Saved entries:
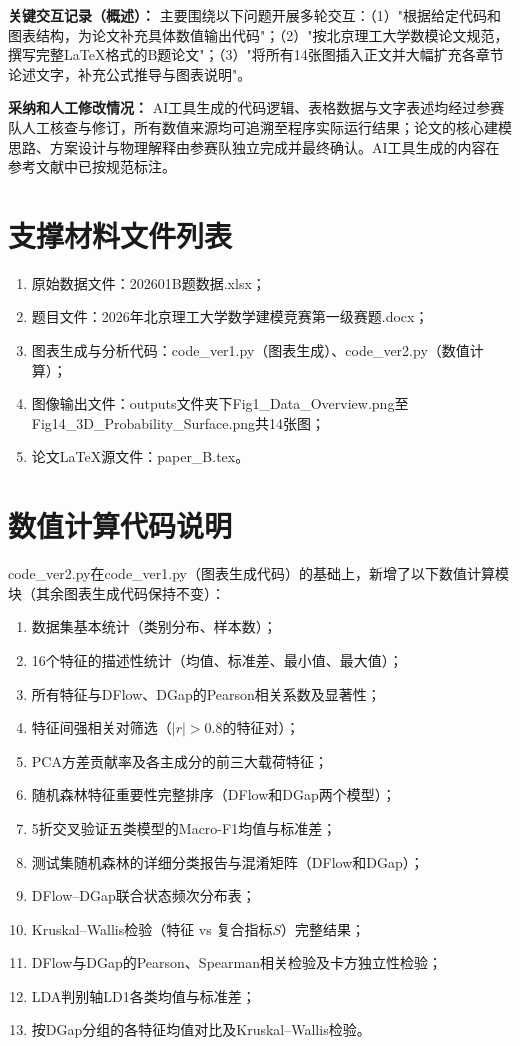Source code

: \documentclass[UTF8,a4paper,12pt]{ctexart}
\begin{document}
\noindent\textbf{关键交互记录（概述）：}
主要围绕以下问题开展多轮交互：（1）"根据给定代码和图表结构，为论文补充具体数值输出代码"；（2）"按北京理工大学数模论文规范，撰写完整LaTeX格式的B题论文"；（3）"将所有14张图插入正文并大幅扩充各章节论述文字，补充公式推导与图表说明"。

\noindent\textbf{采纳和人工修改情况：}
AI工具生成的代码逻辑、表格数据与文字表述均经过参赛队人工核查与修订，所有数值来源均可追溯至程序实际运行结果；论文的核心建模思路、方案设计与物理解释由参赛队独立完成并最终确认。AI工具生成的内容在参考文献中已按规范标注。

\appendix
\section{支撑材料文件列表}
\begin{enumerate}[label=(\arabic*),leftmargin=2em]
\item 原始数据文件：202601B题数据.xlsx；
\item 题目文件：2026年北京理工大学数学建模竞赛第一级赛题.docx；
\item 图表生成与分析代码：code\_ver1.py（图表生成）、code\_ver2.py（数值计算）；
\item 图像输出文件：outputs文件夹下Fig1\_Data\_Overview.png至Fig14\_3D\_Probability\_Surface.png共14张图；
\item 论文LaTeX源文件：paper\_B.tex。
\end{enumerate}

\section{数值计算代码说明}

code\_ver2.py在code\_ver1.py（图表生成代码）的基础上，新增了以下数值计算模块（其余图表生成代码保持不变）：

\begin{enumerate}[label=(\arabic*),leftmargin=2em]
\item 数据集基本统计（类别分布、样本数）；
\item 16个特征的描述性统计（均值、标准差、最小值、最大值）；
\item 所有特征与DFlow、DGap的Pearson相关系数及显著性；
\item 特征间强相关对筛选（$|r|>0.8$的特征对）；
\item PCA方差贡献率及各主成分的前三大载荷特征；
\item 随机森林特征重要性完整排序（DFlow和DGap两个模型）；
\item 5折交叉验证五类模型的Macro-F1均值与标准差；
\item 测试集随机森林的详细分类报告与混淆矩阵（DFlow和DGap）；
\item DFlow--DGap联合状态频次分布表；
\item Kruskal--Wallis检验（特征 vs 复合指标$S$）完整结果；
\item DFlow与DGap的Pearson、Spearman相关检验及卡方独立性检验；
\item LDA判别轴LD1各类均值与标准差；
\item 按DGap分组的各特征均值对比及Kruskal--Wallis检验。
\end{enumerate}
\end{document}

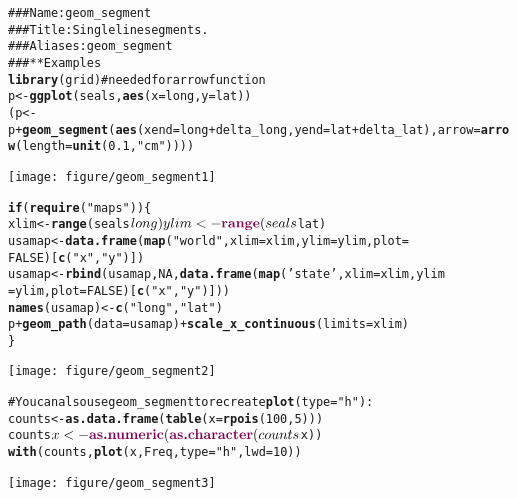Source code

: \documentclass[a4paper,titlepage]{tufte-handout}\usepackage{graphicx, color}
\makeatletter
\def\maxwidth{ %
  \ifdim\Gin@nat@width>\linewidth
    \linewidth
  \else
    \Gin@nat@width
  \fi
}
\newcommand{\hlfunctioncall}[1]{\textcolor[rgb]{0.501960784313725,0,0.329411764705882}{\textbf{#1}}}%
\newcommand{\hlstring}[1]{\textcolor[rgb]{0.6,0.6,1}{#1}}%
\newcommand{\hlcomment}[1]{\textcolor[rgb]{0.180392156862745,0.6,0.341176470588235}{#1}}%
\newenvironment{kframe}{%
 \def\at@end@of@kframe{}%
 \ifinner\ifhmode%
  \def\at@end@of@kframe{\end{minipage}}%
  \begin{minipage}{\columnwidth}%
 \fi\fi%
 \def\FrameCommand##1{\hskip\@totalleftmargin \hskip-\fboxsep
 \colorbox{shadecolor}{##1}\hskip-\fboxsep
     \hskip-\linewidth \hskip-\@totalleftmargin \hskip\columnwidth}%
 \MakeFramed {\advance\hsize-\width
   \@totalleftmargin\z@ \linewidth\hsize
   \@setminipage}}%
 {\par\unskip\endMakeFramed%
 \at@end@of@kframe}
\newenvironment{knitrout}{}{} %
\makeatother
\begin{document}
\begin{knitrout}
\color{fgcolor}\begin{kframe}
\begin{alltt}
\hlcomment{### Name: geom_segment}
\hlcomment{### Title: Single line segments.}
\hlcomment{### Aliases: geom_segment}
\hlcomment{### ** Examples}
\hlfunctioncall{library}(grid) \hlcomment{# needed for arrow function}
p <- \hlfunctioncall{ggplot}(seals, \hlfunctioncall{aes}(x = long, y = lat))
(p <- p + \hlfunctioncall{geom_segment}(\hlfunctioncall{aes}(xend = long + delta_long, yend = lat + delta_lat), arrow = \hlfunctioncall{arrow}(length = \hlfunctioncall{unit}(0.1,\hlstring{"cm"}))))
\end{alltt}
\end{kframe}\texttt{[image: figure/geom\_segment1]} \begin{kframe}\begin{alltt}
\hlfunctioncall{if} (\hlfunctioncall{require}(\hlstring{"maps"})) \{
xlim <- \hlfunctioncall{range}(seals$long)
ylim <- \hlfunctioncall{range}(seals$lat)
usamap <- \hlfunctioncall{data.frame}(\hlfunctioncall{map}(\hlstring{"world"}, xlim = xlim, ylim = ylim, plot =
FALSE)[\hlfunctioncall{c}(\hlstring{"x"},\hlstring{"y"})])
usamap <- \hlfunctioncall{rbind}(usamap, NA, \hlfunctioncall{data.frame}(\hlfunctioncall{map}(\hlstring{'state'}, xlim = xlim, ylim
= ylim, plot = FALSE)[\hlfunctioncall{c}(\hlstring{"x"},\hlstring{"y"})]))
\hlfunctioncall{names}(usamap) <- \hlfunctioncall{c}(\hlstring{"long"}, \hlstring{"lat"})
p + \hlfunctioncall{geom_path}(data = usamap) + \hlfunctioncall{scale_x_continuous}(limits = xlim)
\}
\end{alltt}
\end{kframe}\texttt{[image: figure/geom\_segment2]} \begin{kframe}\begin{alltt}
# You can also use geom_segment to recreate \hlfunctioncall{plot}(type = \hlstring{"h"}) :
counts <- \hlfunctioncall{as.data.frame}(\hlfunctioncall{table}(x = \hlfunctioncall{rpois}(100,5)))
counts$x <- \hlfunctioncall{as.numeric}(\hlfunctioncall{as.character}(counts$x))
\hlfunctioncall{with}(counts, \hlfunctioncall{plot}(x, Freq, type = \hlstring{"h"}, lwd = 10))
\end{alltt}
\end{kframe}\texttt{[image: figure/geom\_segment3]} \begin{kframe}\begin{alltt}

\end{alltt}
\end{kframe}
\end{knitrout}
\end{document}
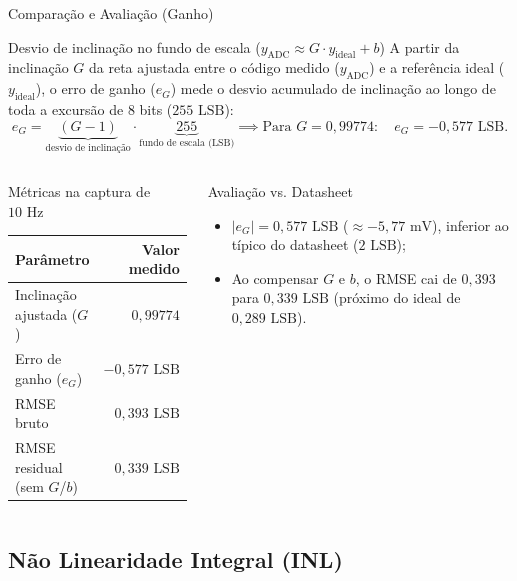 \documentclass{beamer}
\begin{document}
\begin{frame}{Comparação e Avaliação (Ganho)}
\begin{block}{Desvio de inclinação no fundo de escala ($y_{\text{ADC}} \approx G\cdot y_{\text{ideal}} + b$)}
\footnotesize
A partir da inclinação $G$ da reta ajustada entre o código medido ($y_{\text{ADC}}$) e a referência ideal ($y_{\text{ideal}}$), o erro de ganho ($e_G$) mede o desvio acumulado de inclinação ao longo de toda a excursão de 8 bits ($255\text{ LSB}$):
\[
e_G = \underbrace{(G - 1)}_{\text{desvio de inclinação}} \cdot \underbrace{255}_{\text{fundo de escala (LSB)}} \implies \text{Para } G = 0{,}99774:\quad e_G = \boxed{-0{,}577\text{ LSB}}.
\]
\end{block}

\begin{columns}[c]
\begin{block}{Métricas na captura de $10\text{ Hz}$}
\scriptsize
\setlength{\tabcolsep}{4pt}
\renewcommand{\arraystretch}{1.12}
\begin{tabular*}{\linewidth}{@{\extracolsep{\fill}}lr}
\hline
\textbf{Parâmetro} & \textbf{Valor medido}\\\hline
Inclinação ajustada ($G$) & $0{,}99774$\\
Erro de ganho ($e_G$) & $-0{,}577\text{ LSB}$\\
RMSE bruto & $0{,}393\text{ LSB}$\\
RMSE residual (sem $G$/$b$) & $0{,}339\text{ LSB}$\\\hline
\end{tabular*}
\end{block}

\begin{exampleblock}{Avaliação vs. Datasheet}
\footnotesize
\begin{itemize}
\item $|e_G| = 0{,}577\text{ LSB}$ ($\approx -5{,}77\text{ mV}$), inferior ao típico do datasheet ($2\text{ LSB}$);
\item Ao compensar $G$ e $b$, o RMSE cai de $0{,}393$ para $0{,}339\text{ LSB}$ (próximo do ideal de $0{,}289\text{ LSB}$).
\end{itemize}
\end{exampleblock}
\end{columns}
\end{frame}

\subsection{Não Linearidade Integral (INL)}
\end{document}
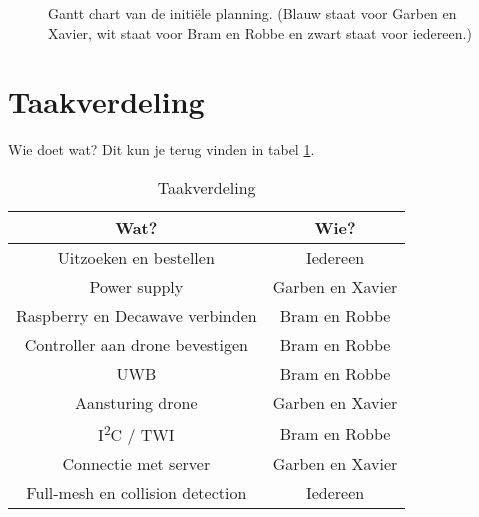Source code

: \begin{figure}[p]
\begin{ganttchart}[vgrid, y unit chart=0.75cm]{1}{13}
\end{ganttchart}
\caption[Gantt chart van de initi\"ele planning.]{Gantt chart van de initi\"ele planning. (Blauw staat voor Garben en Xavier, wit staat voor Bram en Robbe en zwart staat voor iedereen.)}
\label{fig:initiele_planning}
\end{figure}

\section{Taakverdeling} \label{sec:taakverdeling}
Wie doet wat? Dit kun je terug vinden in tabel \ref{tab:taakverdeling}.
\begin{table}[p]
\centering
\begin{tabular}{ |c|c| }
\hline
Wat? & Wie?\\ [.5ex]
\hline\hline
Uitzoeken en bestellen & Iedereen\\
\hline
Power supply & Garben en Xavier\\
\hline
Raspberry en Decawave verbinden & Bram en Robbe\\
\hline
Controller aan drone bevestigen & Bram en Robbe\\
\hline
UWB & Bram en Robbe\\
\hline
Aansturing drone & Garben en Xavier\\
\hline
I\textsuperscript{2}C / TWI & Bram en Robbe\\
\hline
Connectie met server & Garben en Xavier\\
\hline
Full-mesh en collision detection & Iedereen\\
\hline
\end{tabular}
\caption{Taakverdeling}
\label{tab:taakverdeling}
\end{table}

• _Try it_
Where does the string "table" occur in the data above? Copy every line that holds it.

• _Written response_
counts <- \hlfunctioncall{as.data.frame}(\hlfunctioncall{table}(x = \hlfunctioncall{rpois}(100,5)))
\begin{table}[p]
\end{table}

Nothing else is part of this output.